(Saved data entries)
########################################
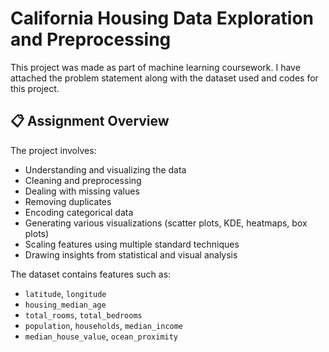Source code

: # California Housing Data Exploration and Preprocessing

This project was made as part of machine learning coursework. I have attached the problem statement along with the dataset used and codes for this project.

## 📋 Assignment Overview

The project involves:
- Understanding and visualizing the data
- Cleaning and preprocessing
- Dealing with missing values
- Removing duplicates
- Encoding categorical data
- Generating various visualizations (scatter plots, KDE, heatmaps, box plots)
- Scaling features using multiple standard techniques
- Drawing insights from statistical and visual analysis

The dataset contains features such as:
- `latitude`, `longitude`
- `housing_median_age`
- `total_rooms`, `total_bedrooms`
- `population`, `households`, `median_income`
- `median_house_value`, `ocean_proximity`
########################################
* **Your assignment**: Keep only those lines of the records that hold "dataset", and return them.

* **Written solution**:
This project was made as part of machine learning coursework. I have attached the problem statement along with the dataset used and codes for this project.
The dataset contains features such as:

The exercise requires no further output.